## Problem statement
Reproduce exactly only the lines from the line that holds "Planilha desenvolvida para fins didáticos." to the line that holds "#If the url is not defined", inclusive, in the listing below, and please leave out every picture.

## Data for this exercise

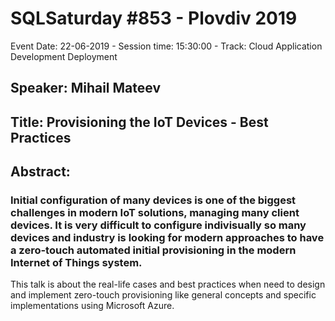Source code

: # SQLSaturday #853 - Plovdiv 2019
Event Date: 22-06-2019 - Session time: 15:30:00 - Track: Cloud Application Development  Deployment
## Speaker: Mihail Mateev
## Title: Provisioning the IoT Devices - Best Practices
## Abstract:
### Initial configuration of many devices is one of the biggest challenges in modern IoT solutions, managing many client devices. It is very difficult to configure indivisually so many devices and industry is looking for modern approaches to have a zero-touch automated initial provisioning in the modern Internet of Things system.

This talk is about the real-life cases and best practices when need to design and implement zero-touch provisioning like general concepts and specific implementations using Microsoft Azure.
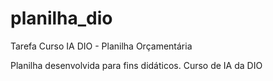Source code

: # planilha_dio
Tarefa Curso IA DIO - Planilha Orçamentária

Planilha desenvolvida para fins didáticos.
Curso de IA da DIO
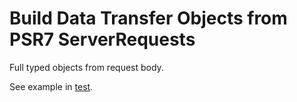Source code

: # Build Data Transfer Objects from PSR7 ServerRequests

Full typed objects from request body.

See example in [test](/tests/FreeElephants/JsonApiToolkit/DTO/DocumentTest.php). 
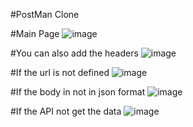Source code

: #PostMan Clone

 #Main Page
  ![image](https://user-images.githubusercontent.com/77965216/205920235-8dd9275d-67ca-4b54-bcc6-73f9a792a2b5.png)

#You can also add the headers 
![image](https://user-images.githubusercontent.com/77965216/205920651-781f09e8-a0b9-4e7a-a59f-1d50f576f24c.png)

#If the url is not defined
![image](https://user-images.githubusercontent.com/77965216/205920917-94eef5e7-f1aa-4ec0-abe4-dcdd7d5eda76.png)

#If the body in not in json format 
![image](https://user-images.githubusercontent.com/77965216/205921195-cd383b28-f08b-4780-b0aa-9ed94d32dea7.png)

#If the API not get the data 
![image](https://user-images.githubusercontent.com/77965216/205921467-b08418fd-0366-4f83-a098-1187efdbcb0e.png)
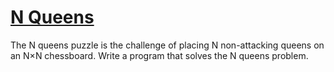 # [N Queens](https://intranet.hbtn.io/projects/463)

The N queens puzzle is the challenge of placing N non-attacking queens on an N×N chessboard. Write a program that solves the N queens problem.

## Exercise result
Planilha desenvolvida para fins didáticos.
Curso de IA da DIO
Source code

: # Build Data Transfer Objects from PSR7 ServerRequests

Full typed objects from request body.

See example in [test](/tests/FreeElephants/JsonApiToolkit/DTO/DocumentTest.php). 
Source code

: #PostMan Clone

 #Main Page
  ![image](https://user-images.githubusercontent.com/77965216/205920235-8dd9275d-67ca-4b54-bcc6-73f9a792a2b5.png)

#You can also add the headers 
![image](https://user-images.githubusercontent.com/77965216/205920651-781f09e8-a0b9-4e7a-a59f-1d50f576f24c.png)

#If the url is not defined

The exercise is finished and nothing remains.